[What to work on] Exactly the lines starting at the line containing "PUCCH F0 plays" and ending at the line containing "- **Efficient resource" are to be written out from the listing below, both included.

[Data to use]
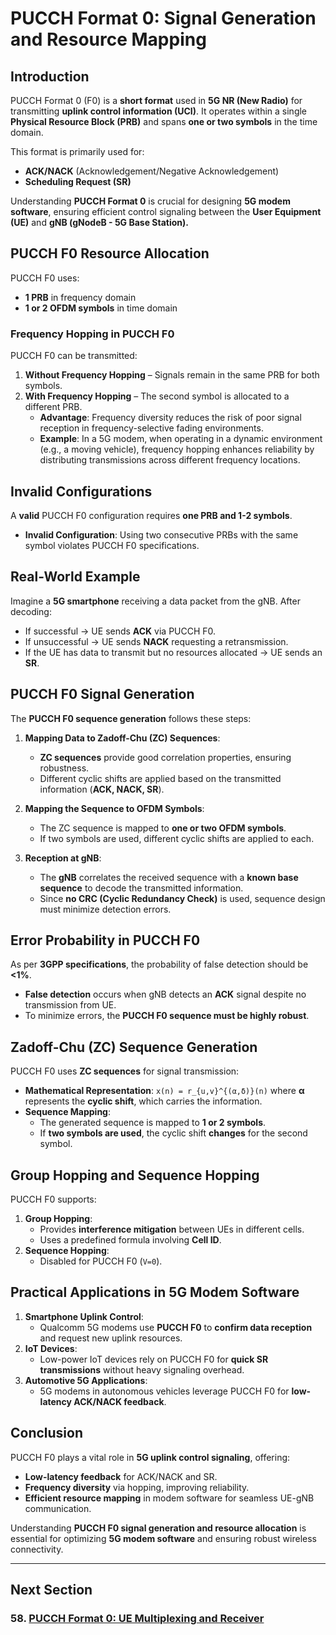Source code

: # **PUCCH Format 0: Signal Generation and Resource Mapping**

## **Introduction**
PUCCH Format 0 (F0) is a **short format** used in **5G NR (New Radio)** for transmitting **uplink control information (UCI)**. It operates within a single **Physical Resource Block (PRB)** and spans **one or two symbols** in the time domain.

This format is primarily used for:
- **ACK/NACK** (Acknowledgement/Negative Acknowledgement)
- **Scheduling Request (SR)**

Understanding **PUCCH Format 0** is crucial for designing **5G modem software**, ensuring efficient control signaling between the **User Equipment (UE)** and **gNB (gNodeB - 5G Base Station).**

## **PUCCH F0 Resource Allocation**
PUCCH F0 uses:
- **1 PRB** in frequency domain
- **1 or 2 OFDM symbols** in time domain

### **Frequency Hopping in PUCCH F0**
PUCCH F0 can be transmitted:
1. **Without Frequency Hopping** – Signals remain in the same PRB for both symbols.
2. **With Frequency Hopping** – The second symbol is allocated to a different PRB.
   - **Advantage**: Frequency diversity reduces the risk of poor signal reception in frequency-selective fading environments.
   - **Example**: In a 5G modem, when operating in a dynamic environment (e.g., a moving vehicle), frequency hopping enhances reliability by distributing transmissions across different frequency locations.

## **Invalid Configurations**
A **valid** PUCCH F0 configuration requires **one PRB and 1-2 symbols**.
- **Invalid Configuration**: Using two consecutive PRBs with the same symbol violates PUCCH F0 specifications.

## **Real-World Example**
Imagine a **5G smartphone** receiving a data packet from the gNB. After decoding:
- If successful → UE sends **ACK** via PUCCH F0.
- If unsuccessful → UE sends **NACK** requesting a retransmission.
- If the UE has data to transmit but no resources allocated → UE sends an **SR**.

## **PUCCH F0 Signal Generation**
The **PUCCH F0 sequence generation** follows these steps:
1. **Mapping Data to Zadoff-Chu (ZC) Sequences**:
   - **ZC sequences** provide good correlation properties, ensuring robustness.
   - Different cyclic shifts are applied based on the transmitted information (**ACK, NACK, SR**).

2. **Mapping the Sequence to OFDM Symbols**:
   - The ZC sequence is mapped to **one or two OFDM symbols**.
   - If two symbols are used, different cyclic shifts are applied to each.

3. **Reception at gNB**:
   - The **gNB** correlates the received sequence with a **known base sequence** to decode the transmitted information.
   - Since **no CRC (Cyclic Redundancy Check)** is used, sequence design must minimize detection errors.

## **Error Probability in PUCCH F0**
As per **3GPP specifications**, the probability of false detection should be **<1%**.
- **False detection** occurs when gNB detects an **ACK** signal despite no transmission from UE.
- To minimize errors, the **PUCCH F0 sequence must be highly robust**.

## **Zadoff-Chu (ZC) Sequence Generation**
PUCCH F0 uses **ZC sequences** for signal transmission:
- **Mathematical Representation**:
  `x(n) = r_{u,v}^{(α,δ)}(n)`
  where **α** represents the **cyclic shift**, which carries the information.
- **Sequence Mapping**:
  - The generated sequence is mapped to **1 or 2 symbols**.
  - If **two symbols are used**, the cyclic shift **changes** for the second symbol.

## **Group Hopping and Sequence Hopping**
PUCCH F0 supports:
1. **Group Hopping**:
   - Provides **interference mitigation** between UEs in different cells.
   - Uses a predefined formula involving **Cell ID**.
2. **Sequence Hopping**:
   - Disabled for PUCCH F0 (`V=0`).

## **Practical Applications in 5G Modem Software**
1. **Smartphone Uplink Control**:
   - Qualcomm 5G modems use **PUCCH F0** to **confirm data reception** and request new uplink resources.
2. **IoT Devices**:
   - Low-power IoT devices rely on PUCCH F0 for **quick SR transmissions** without heavy signaling overhead.
3. **Automotive 5G Applications**:
   - 5G modems in autonomous vehicles leverage PUCCH F0 for **low-latency ACK/NACK feedback**.

## **Conclusion**
PUCCH F0 plays a vital role in **5G uplink control signaling**, offering:
- **Low-latency feedback** for ACK/NACK and SR.
- **Frequency diversity** via hopping, improving reliability.
- **Efficient resource mapping** in modem software for seamless UE-gNB communication.

Understanding **PUCCH F0 signal generation and resource allocation** is essential for optimizing **5G modem software** and ensuring robust wireless connectivity.

---
## Next Section
### 58. [PUCCH Format 0: UE Multiplexing and Receiver](Format_0_UE_Multiplexing_Receiver.md)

[Task answer]
PUCCH F0 plays a vital role in **5G uplink control signaling**, offering:
- **Low-latency feedback** for ACK/NACK and SR.
- **Frequency diversity** via hopping, improving reliability.
- **Efficient resource mapping** in modem software for seamless UE-gNB communication.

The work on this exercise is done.